### [WHAT IS REQUIRED]
Go through the records and count the lines where the string "picture" occurs. Reply with the number only.

Collected data entries:
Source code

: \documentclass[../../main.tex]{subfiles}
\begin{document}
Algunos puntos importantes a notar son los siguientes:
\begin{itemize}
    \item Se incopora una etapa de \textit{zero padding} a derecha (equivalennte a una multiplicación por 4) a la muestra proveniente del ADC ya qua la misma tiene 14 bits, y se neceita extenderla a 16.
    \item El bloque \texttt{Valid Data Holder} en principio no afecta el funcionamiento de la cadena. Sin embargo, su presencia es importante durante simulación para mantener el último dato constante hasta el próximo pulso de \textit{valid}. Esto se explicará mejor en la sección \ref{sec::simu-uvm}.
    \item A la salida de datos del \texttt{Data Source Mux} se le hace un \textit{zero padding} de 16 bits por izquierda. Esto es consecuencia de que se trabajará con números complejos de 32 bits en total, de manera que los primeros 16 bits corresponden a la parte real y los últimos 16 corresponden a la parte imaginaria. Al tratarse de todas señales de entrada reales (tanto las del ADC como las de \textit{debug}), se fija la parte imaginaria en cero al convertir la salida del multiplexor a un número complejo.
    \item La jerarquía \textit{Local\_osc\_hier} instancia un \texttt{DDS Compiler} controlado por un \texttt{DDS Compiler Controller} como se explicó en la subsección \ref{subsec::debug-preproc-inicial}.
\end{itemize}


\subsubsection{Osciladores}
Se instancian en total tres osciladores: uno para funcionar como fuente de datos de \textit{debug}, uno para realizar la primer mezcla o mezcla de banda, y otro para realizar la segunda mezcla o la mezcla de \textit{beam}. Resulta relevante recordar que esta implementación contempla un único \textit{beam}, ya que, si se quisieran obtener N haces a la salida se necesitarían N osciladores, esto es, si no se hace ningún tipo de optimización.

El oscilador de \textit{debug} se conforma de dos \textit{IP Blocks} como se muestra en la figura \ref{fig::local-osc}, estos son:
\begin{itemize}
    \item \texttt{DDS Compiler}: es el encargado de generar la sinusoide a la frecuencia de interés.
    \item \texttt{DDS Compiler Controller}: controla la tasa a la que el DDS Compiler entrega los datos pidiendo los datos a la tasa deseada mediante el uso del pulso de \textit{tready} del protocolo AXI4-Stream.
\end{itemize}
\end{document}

---

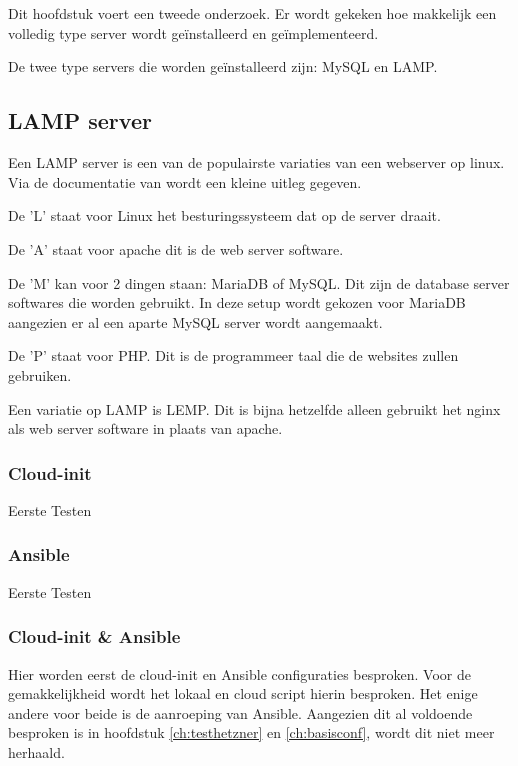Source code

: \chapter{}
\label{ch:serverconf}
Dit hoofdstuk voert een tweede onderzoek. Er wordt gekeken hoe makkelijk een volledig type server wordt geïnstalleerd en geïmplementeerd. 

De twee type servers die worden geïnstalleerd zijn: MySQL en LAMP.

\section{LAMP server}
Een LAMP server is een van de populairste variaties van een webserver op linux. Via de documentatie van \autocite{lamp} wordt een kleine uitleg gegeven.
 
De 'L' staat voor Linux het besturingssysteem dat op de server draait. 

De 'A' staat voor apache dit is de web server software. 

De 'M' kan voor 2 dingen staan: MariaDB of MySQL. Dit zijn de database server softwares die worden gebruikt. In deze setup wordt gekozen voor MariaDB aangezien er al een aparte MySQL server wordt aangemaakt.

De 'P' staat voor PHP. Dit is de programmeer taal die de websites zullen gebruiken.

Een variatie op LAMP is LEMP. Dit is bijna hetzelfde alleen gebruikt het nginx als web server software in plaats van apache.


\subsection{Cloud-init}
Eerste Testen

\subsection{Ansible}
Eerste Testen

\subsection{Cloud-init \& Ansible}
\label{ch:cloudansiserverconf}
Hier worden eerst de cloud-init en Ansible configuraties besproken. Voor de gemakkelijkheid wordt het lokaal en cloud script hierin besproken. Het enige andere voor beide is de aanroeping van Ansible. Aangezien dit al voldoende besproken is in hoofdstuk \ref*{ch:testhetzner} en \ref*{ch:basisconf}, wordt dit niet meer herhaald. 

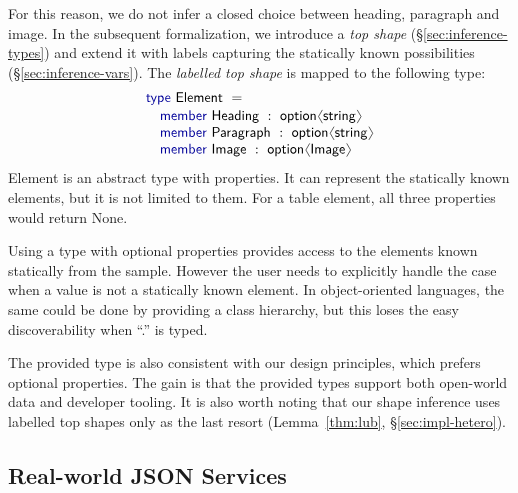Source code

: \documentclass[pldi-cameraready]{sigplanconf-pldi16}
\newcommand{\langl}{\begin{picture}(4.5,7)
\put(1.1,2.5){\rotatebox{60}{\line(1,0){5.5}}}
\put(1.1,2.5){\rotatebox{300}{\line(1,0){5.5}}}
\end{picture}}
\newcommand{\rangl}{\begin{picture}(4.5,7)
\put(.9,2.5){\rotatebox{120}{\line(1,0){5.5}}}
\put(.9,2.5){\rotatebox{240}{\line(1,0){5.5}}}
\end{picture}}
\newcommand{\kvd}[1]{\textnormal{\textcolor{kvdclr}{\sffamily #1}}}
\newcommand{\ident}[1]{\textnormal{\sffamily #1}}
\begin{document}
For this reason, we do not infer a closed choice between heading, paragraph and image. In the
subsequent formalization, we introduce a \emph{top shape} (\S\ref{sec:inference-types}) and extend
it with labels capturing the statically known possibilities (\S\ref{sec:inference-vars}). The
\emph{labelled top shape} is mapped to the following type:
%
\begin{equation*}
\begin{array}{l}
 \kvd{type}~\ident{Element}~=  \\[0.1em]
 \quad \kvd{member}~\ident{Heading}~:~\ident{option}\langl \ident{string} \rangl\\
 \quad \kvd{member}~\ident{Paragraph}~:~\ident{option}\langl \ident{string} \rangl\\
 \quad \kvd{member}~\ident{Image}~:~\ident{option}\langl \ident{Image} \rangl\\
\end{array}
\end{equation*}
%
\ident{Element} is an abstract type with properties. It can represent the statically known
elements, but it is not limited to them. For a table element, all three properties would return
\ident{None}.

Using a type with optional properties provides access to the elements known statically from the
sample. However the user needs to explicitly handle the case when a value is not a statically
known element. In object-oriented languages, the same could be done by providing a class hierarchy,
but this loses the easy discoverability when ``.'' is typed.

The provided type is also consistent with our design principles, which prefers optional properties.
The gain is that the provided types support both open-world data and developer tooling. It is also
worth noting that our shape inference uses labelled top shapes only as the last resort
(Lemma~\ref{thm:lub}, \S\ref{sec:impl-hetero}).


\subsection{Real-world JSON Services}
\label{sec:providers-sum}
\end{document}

### [RESULT OF THE EXERCISE]
4